> _Exercise_
Read the listing below and copy out every line that holds "Lucia".

[Extracted records — start]

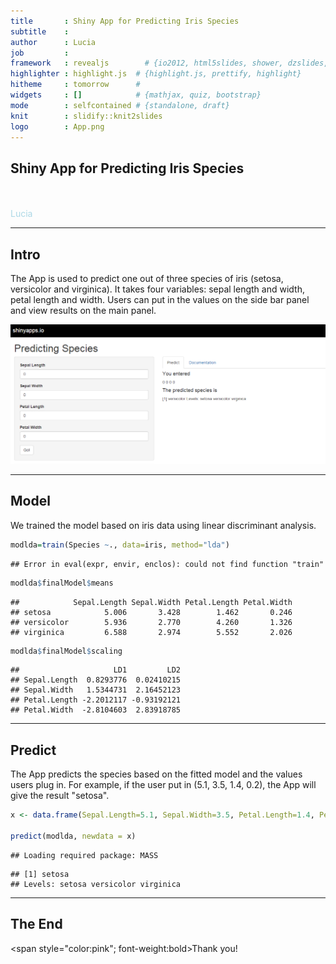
 ```yaml
---
title       : Shiny App for Predicting Iris Species
subtitle    : 
author      : Lucia
job         : 
framework   : revealjs        # {io2012, html5slides, shower, dzslides, ...}
highlighter : highlight.js  # {highlight.js, prettify, highlight}
hitheme     : tomorrow      # 
widgets     : []            # {mathjax, quiz, bootstrap}
mode        : selfcontained # {standalone, draft}
knit        : slidify::knit2slides
logo        : App.png
---
```


## Shiny App for Predicting Iris Species

<br>
<br>
<span style="color:lightblue">Lucia</span>

---

## Intro

The App is used to predict one out of three species of iris (setosa, versicolor and virginica). It takes four variables: sepal length and width, petal length and width. Users can put in the values on the side bar panel and view results on the main panel.

![APicture](./assets/img/App.PNG)

--- 

## Model

We trained the model based on iris data using linear discriminant analysis.


```r
modlda=train(Species ~., data=iris, method="lda")
```

```
## Error in eval(expr, envir, enclos): could not find function "train"
```

```r
modlda$finalModel$means
```

```
##            Sepal.Length Sepal.Width Petal.Length Petal.Width
## setosa            5.006       3.428        1.462       0.246
## versicolor        5.936       2.770        4.260       1.326
## virginica         6.588       2.974        5.552       2.026
```

```r
modlda$finalModel$scaling
```

```
##                     LD1         LD2
## Sepal.Length  0.8293776  0.02410215
## Sepal.Width   1.5344731  2.16452123
## Petal.Length -2.2012117 -0.93192121
## Petal.Width  -2.8104603  2.83918785
```

---

## Predict

The App predicts the species based on the fitted model and the values users plug in. 
For example, if the user put in (5.1, 3.5, 1.4, 0.2), the App will give the result "setosa".


```r
x <- data.frame(Sepal.Length=5.1, Sepal.Width=3.5, Petal.Length=1.4, Petal.Width=0.2)

predict(modlda, newdata = x)
```

```
## Loading required package: MASS
```

```
## [1] setosa
## Levels: setosa versicolor virginica
```

---

## The End

<span style="color:pink"; font-weight:bold>Thank you!</span>





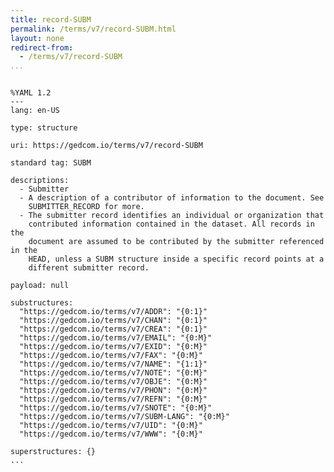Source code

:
 ```yaml
---
title: record-SUBM
permalink: /terms/v7/record-SUBM.html
layout: none
redirect-from:
  - /terms/v7/record-SUBM
...
```


```

%YAML 1.2
---
lang: en-US

type: structure

uri: https://gedcom.io/terms/v7/record-SUBM

standard tag: SUBM

descriptions:
  - Submitter
  - A description of a contributor of information to the document. See
    SUBMITTER_RECORD for more.
  - The submitter record identifies an individual or organization that
    contributed information contained in the dataset. All records in the
    document are assumed to be contributed by the submitter referenced in the
    HEAD, unless a SUBM structure inside a specific record points at a
    different submitter record.

payload: null

substructures:
  "https://gedcom.io/terms/v7/ADDR": "{0:1}"
  "https://gedcom.io/terms/v7/CHAN": "{0:1}"
  "https://gedcom.io/terms/v7/CREA": "{0:1}"
  "https://gedcom.io/terms/v7/EMAIL": "{0:M}"
  "https://gedcom.io/terms/v7/EXID": "{0:M}"
  "https://gedcom.io/terms/v7/FAX": "{0:M}"
  "https://gedcom.io/terms/v7/NAME": "{1:1}"
  "https://gedcom.io/terms/v7/NOTE": "{0:M}"
  "https://gedcom.io/terms/v7/OBJE": "{0:M}"
  "https://gedcom.io/terms/v7/PHON": "{0:M}"
  "https://gedcom.io/terms/v7/REFN": "{0:M}"
  "https://gedcom.io/terms/v7/SNOTE": "{0:M}"
  "https://gedcom.io/terms/v7/SUBM-LANG": "{0:M}"
  "https://gedcom.io/terms/v7/UID": "{0:M}"
  "https://gedcom.io/terms/v7/WWW": "{0:M}"

superstructures: {}
...

```

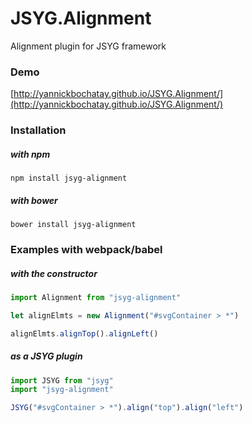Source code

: # JSYG.Alignment
Alignment plugin for JSYG framework

### Demo
[http://yannickbochatay.github.io/JSYG.Alignment/](http://yannickbochatay.github.io/JSYG.Alignment/)

### Installation

##### with npm
```shell
npm install jsyg-alignment
```

##### with bower
```shell
bower install jsyg-alignment
```

### Examples with webpack/babel

##### with the constructor
```javascript
import Alignment from "jsyg-alignment"

let alignElmts = new Alignment("#svgContainer > *")

alignElmts.alignTop().alignLeft()
```
##### as a JSYG plugin
```javascript
import JSYG from "jsyg"
import "jsyg-alignment"

JSYG("#svgContainer > *").align("top").align("left")
```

[Extracted records — finish]

> _The completed task_
author      : Lucia
<span style="color:lightblue">Lucia</span>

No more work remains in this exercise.